Kiss conclut 50 ans de carrière live avec une finale explosive de sa tournée à New York

Dans un monde parfait, Kiss aurait conclu le dernier concert de leur tournée Conclude of the Environment en invitant les anciens membres Ace Frehley et Peter Criss sur scène pour des câlins en larmes, mettant fin à l’amertume qui take in le groupe depuis des décennies, et une dernière interprétation de « Rock and Roll All Nite », donnant à l’inévitable biopic une dernière scène parfaite.

Dans le monde dans lequel nous vivons réellement, Criss et Frehley n’étaient nulle element en vue lorsque Kiss a joué son (supposé) dernier live performance au Madison Square Backyard samedi soir. Ils n’ont été reconnus d’aucune façon tout au extensive de la soirée, qui s’est terminée par une annonce shock selon laquelle Kiss vivrait en tant qu’avatars numériques avec l’aide d’Industrial Mild & Magic de George Lucas.

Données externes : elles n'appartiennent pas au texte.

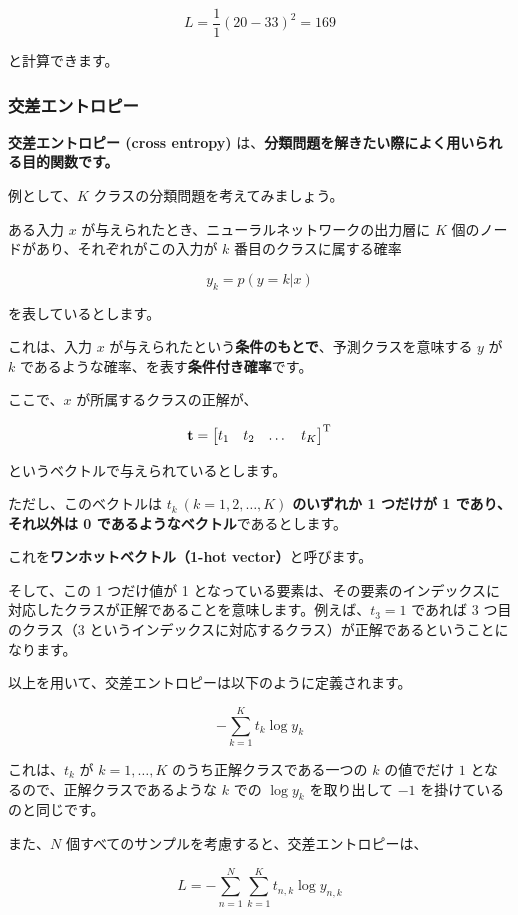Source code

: \[
L = \frac{1}{1} (20 - 33)^2 = 169
\]


と計算できます。


\subsubsection{交差エントロピー}


\textbf{交差エントロピー (cross entropy)} は、\textbf{分類問題を解きたい際によく用いられる目的関数です。}

例として、$K$ クラスの分類問題を考えてみましょう。

ある入力 $x$ が与えられたとき、ニューラルネットワークの出力層に $K$ 個のノードがあり、それぞれがこの入力が $k$ 番目のクラスに属する確率


\[
y_k = p(y=k|x)
\]


を表しているとします。

これは、入力 $x$ が与えられたという\textbf{条件のもとで}、予測クラスを意味する $y$ が $k$ であるような確率、を表す\textbf{条件付き確率}です。


ここで、$x$ が所属するクラスの正解が、


\[
{\bf t} = \begin{bmatrix} t_1 & t_2 & \dots & t_K \end{bmatrix}^{\rm T}
\]


というベクトルで与えられているとします。

ただし、このベクトルは $t_k \ (k=1, 2, \dots, K)$ \textbf{のいずれか 1 つだけが 1 であり、それ以外は 0 であるようなベクトル}であるとします。

これを\textbf{ワンホットベクトル（1-hot vector）}と呼びます。

そして、この 1 つだけ値が 1 となっている要素は、その要素のインデックスに対応したクラスが正解であることを意味します。例えば、$t_3 = 1$ であれば 3 つ目のクラス（3 というインデックスに対応するクラス）が正解であるということになります。


以上を用いて、交差エントロピーは以下のように定義されます。


\[
- \sum_{k=1}^{K}t_{k}\log y_{k}
\]


これは、$t_k$ が $k = 1, \dots, K$ のうち正解クラスである一つの $k$ の値でだけ $1$ となるので、正解クラスであるような $k$ での $\log y_k$ を取り出して $-1$ を掛けているのと同じです。

また、$N$ 個すべてのサンプルを考慮すると、交差エントロピーは、


\[
L = - \sum_{n=1}^{N} \sum_{k=1}^{K}t_{n, k}\log y_{n, k}
\]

« La fin de la route est le début d’une autre route », a déclaré Paul Stanley à la foule avant les dernières révérences. « Nous n’allons nulle part. Vous nous verrez dans toutes sortes de choses tout le temps. Nous vous verrons dans vos rêves.

À l’exception de l’annonce surprise à la fin concernant les avatars, le spectacle était en grande partie unachievable à distinguer des 250 autres spectacles Stop of the Highway qu’ils ont réalisés au cours des quatre dernières années. Cela ne veut pas dire que ce n’était rien de moins qu’une extravagance rock and roll spectaculaire, le style que Kiss a perfectionné au cours des 50 dernières années.

Sacha Lecca pour Rolling Stone

Il y avait du pyro assez chaud pour être ressenti sur votre peau à 50 mètres, des explosions assez fortes pour vous faire mal à la tête même avec des bouchons d’oreilles, et les moments rituels où Gene Simmons crache du feu et Paul Stanley tyroliennes sur le sol de l’arène. Et tout cela était encore in addition spécial puisque le Madison Square Yard se trouve à quelques pâtés de maisons de la salle de répétition où le groupe est né au début des années 70.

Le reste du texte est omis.